++++ Record extracts

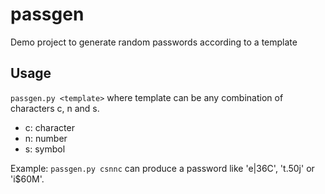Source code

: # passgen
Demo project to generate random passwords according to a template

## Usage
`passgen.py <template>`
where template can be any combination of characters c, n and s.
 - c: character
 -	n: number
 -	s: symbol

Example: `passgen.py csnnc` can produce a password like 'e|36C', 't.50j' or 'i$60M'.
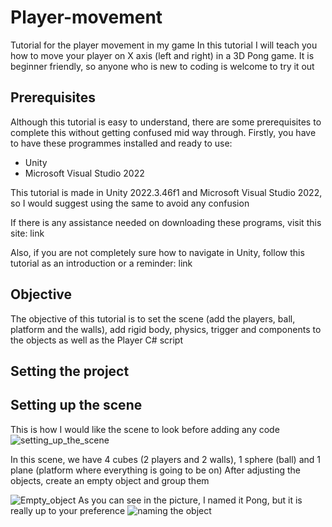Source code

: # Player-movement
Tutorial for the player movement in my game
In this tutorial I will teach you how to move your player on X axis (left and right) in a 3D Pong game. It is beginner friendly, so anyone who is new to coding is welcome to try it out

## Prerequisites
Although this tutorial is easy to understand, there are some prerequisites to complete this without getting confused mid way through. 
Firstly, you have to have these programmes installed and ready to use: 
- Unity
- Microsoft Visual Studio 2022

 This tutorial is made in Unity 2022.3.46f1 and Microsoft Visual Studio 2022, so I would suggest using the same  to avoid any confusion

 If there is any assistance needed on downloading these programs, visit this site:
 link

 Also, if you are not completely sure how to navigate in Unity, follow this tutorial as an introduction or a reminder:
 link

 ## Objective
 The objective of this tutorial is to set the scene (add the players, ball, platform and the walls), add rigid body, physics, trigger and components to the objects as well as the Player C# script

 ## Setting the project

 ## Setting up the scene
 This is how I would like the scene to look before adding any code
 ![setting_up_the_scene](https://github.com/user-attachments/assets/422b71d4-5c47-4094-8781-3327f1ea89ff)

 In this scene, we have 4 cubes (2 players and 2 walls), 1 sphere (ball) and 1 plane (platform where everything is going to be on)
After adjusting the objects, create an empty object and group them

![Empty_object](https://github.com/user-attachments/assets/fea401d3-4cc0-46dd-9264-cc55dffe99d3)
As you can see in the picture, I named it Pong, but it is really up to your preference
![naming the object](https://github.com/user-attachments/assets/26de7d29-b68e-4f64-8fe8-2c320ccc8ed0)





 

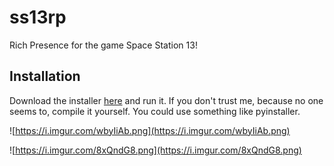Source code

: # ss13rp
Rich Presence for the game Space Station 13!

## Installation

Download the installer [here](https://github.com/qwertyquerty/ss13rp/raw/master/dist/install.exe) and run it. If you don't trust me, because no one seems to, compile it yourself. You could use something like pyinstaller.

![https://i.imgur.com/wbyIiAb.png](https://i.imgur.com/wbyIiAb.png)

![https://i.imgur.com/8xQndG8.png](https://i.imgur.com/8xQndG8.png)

++++++++
++++ Record extracts

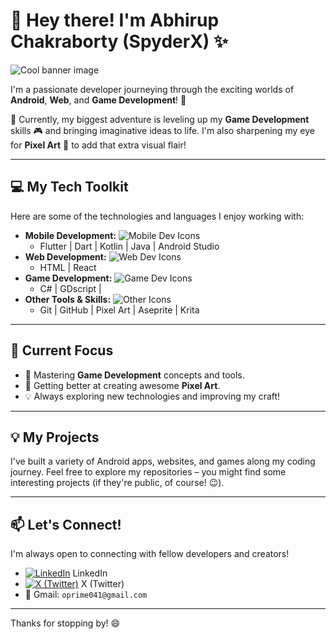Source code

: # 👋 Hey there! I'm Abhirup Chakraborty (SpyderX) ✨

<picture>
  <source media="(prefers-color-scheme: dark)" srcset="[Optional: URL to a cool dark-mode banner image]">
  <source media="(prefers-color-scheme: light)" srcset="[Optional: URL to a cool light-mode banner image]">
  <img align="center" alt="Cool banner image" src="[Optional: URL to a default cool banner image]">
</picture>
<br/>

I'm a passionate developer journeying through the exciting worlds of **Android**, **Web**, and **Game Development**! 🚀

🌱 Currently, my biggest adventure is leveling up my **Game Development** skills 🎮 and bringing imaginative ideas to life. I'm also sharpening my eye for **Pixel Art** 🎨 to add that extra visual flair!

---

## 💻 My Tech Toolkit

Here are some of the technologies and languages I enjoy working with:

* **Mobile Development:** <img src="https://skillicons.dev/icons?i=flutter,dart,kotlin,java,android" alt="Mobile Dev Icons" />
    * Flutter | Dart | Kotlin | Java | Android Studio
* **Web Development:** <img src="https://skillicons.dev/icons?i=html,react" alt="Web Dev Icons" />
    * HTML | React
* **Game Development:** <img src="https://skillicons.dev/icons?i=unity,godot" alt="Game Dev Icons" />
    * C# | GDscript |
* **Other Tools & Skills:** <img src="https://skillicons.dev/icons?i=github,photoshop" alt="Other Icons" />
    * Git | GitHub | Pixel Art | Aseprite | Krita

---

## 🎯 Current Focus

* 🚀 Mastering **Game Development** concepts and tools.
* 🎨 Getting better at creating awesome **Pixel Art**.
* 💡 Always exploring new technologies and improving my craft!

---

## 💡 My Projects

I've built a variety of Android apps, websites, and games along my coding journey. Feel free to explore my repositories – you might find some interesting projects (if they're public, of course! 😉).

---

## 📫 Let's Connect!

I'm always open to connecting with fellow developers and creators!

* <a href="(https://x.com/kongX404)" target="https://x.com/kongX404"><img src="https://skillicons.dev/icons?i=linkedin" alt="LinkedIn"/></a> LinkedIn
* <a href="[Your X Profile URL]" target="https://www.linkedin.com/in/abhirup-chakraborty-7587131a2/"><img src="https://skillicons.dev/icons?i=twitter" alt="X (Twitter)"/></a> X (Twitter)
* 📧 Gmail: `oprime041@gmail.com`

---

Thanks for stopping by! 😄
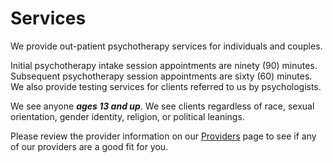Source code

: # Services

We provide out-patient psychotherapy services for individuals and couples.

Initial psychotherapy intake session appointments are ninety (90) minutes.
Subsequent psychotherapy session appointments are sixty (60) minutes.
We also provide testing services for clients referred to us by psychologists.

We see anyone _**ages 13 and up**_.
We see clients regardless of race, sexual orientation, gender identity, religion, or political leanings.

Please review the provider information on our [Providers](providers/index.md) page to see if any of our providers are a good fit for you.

++++++++

### About this exercise
Count up the lines in the records where the string "session" appears. Your reply is that number alone.

### Exercise result
2